* **TASK DESCRIPTION**: From the entries below, count the lines with "Получите". Write only the count.

Stored data entries
»»

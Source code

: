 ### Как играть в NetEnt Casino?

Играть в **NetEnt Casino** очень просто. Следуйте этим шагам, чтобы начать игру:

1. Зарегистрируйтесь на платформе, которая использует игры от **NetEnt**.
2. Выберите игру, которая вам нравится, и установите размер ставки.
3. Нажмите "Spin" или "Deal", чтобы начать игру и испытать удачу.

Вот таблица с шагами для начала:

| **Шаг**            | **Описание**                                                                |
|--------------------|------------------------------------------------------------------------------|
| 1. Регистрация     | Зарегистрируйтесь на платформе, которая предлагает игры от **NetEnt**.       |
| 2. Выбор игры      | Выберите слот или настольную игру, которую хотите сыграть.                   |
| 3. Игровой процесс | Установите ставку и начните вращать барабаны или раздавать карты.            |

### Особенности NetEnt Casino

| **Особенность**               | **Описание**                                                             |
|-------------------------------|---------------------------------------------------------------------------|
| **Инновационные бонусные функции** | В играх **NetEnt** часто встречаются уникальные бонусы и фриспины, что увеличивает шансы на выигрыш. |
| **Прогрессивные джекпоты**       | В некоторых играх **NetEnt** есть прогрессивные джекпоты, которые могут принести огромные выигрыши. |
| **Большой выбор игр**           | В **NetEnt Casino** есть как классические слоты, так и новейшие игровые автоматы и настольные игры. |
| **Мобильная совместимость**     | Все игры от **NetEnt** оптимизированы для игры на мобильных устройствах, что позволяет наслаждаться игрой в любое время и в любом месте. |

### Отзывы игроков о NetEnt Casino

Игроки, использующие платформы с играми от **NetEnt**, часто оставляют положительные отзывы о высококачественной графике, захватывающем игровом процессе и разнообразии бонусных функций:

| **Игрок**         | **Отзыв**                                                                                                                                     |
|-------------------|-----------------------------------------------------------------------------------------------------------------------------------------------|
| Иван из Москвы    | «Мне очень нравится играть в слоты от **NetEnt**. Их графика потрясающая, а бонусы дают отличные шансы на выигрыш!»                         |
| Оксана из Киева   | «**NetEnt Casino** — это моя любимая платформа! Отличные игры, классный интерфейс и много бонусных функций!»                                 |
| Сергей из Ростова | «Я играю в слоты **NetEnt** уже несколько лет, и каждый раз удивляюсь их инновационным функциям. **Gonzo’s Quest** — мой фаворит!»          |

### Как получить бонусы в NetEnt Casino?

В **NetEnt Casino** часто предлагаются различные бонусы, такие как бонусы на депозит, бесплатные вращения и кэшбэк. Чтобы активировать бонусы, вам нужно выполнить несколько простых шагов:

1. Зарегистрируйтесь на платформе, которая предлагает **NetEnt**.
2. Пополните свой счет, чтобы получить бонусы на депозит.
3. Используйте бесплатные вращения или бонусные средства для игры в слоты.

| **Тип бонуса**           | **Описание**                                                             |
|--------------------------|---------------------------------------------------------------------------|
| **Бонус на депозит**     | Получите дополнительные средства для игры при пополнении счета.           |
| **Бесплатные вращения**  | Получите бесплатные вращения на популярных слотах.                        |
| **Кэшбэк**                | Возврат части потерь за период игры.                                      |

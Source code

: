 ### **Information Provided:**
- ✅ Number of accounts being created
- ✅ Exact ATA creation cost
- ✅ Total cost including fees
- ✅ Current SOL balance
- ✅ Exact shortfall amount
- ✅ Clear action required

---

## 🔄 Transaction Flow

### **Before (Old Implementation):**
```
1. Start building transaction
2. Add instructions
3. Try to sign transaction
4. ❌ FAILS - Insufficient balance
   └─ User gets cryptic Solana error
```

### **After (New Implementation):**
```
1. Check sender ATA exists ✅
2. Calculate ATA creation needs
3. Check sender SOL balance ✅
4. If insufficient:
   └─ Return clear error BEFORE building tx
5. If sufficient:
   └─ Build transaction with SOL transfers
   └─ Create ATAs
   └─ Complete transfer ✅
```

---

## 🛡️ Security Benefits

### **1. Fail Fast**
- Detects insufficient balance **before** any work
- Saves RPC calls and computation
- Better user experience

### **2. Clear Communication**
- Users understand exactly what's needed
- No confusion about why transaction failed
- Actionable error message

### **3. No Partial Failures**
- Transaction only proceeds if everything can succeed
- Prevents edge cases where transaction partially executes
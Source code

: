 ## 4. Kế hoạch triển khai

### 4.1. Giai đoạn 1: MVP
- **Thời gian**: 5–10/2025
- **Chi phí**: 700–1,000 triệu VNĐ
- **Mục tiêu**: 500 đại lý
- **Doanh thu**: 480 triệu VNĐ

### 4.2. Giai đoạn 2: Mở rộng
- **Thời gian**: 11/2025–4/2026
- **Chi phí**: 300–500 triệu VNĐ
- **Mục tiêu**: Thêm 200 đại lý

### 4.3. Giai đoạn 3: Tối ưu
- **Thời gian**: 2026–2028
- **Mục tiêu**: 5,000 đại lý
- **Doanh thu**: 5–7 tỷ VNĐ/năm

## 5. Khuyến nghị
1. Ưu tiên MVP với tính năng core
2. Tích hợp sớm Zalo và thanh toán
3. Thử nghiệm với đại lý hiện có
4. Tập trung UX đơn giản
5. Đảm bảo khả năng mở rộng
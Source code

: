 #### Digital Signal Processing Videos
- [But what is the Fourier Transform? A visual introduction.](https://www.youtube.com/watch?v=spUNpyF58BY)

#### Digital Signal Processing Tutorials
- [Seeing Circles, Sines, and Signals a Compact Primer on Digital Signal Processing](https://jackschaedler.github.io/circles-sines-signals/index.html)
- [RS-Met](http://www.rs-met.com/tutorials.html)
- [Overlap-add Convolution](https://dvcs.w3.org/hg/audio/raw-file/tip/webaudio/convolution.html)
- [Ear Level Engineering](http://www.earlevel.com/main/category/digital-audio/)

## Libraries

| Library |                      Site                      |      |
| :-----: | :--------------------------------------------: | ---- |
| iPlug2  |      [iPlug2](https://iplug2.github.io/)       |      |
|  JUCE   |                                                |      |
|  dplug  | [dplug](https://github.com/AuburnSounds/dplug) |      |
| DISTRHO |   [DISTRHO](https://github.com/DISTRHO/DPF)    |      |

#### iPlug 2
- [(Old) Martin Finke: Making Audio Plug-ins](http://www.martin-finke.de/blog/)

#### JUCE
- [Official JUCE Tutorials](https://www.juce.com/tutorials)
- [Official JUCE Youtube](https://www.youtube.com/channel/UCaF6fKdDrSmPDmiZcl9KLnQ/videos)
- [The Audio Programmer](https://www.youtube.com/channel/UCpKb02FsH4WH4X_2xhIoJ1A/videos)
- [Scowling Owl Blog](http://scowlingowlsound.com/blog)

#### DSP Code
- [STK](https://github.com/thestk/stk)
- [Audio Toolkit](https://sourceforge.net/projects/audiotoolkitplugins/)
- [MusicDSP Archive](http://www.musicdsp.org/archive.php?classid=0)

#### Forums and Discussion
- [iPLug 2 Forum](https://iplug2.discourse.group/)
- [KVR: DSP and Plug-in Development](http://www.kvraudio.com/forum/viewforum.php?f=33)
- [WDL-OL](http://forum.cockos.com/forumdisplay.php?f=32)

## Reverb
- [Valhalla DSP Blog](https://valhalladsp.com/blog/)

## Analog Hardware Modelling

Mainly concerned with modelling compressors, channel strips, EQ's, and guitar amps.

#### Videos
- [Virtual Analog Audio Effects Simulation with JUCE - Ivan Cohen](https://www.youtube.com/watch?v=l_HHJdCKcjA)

««

* **OUTPUT OF THE TASK**: 2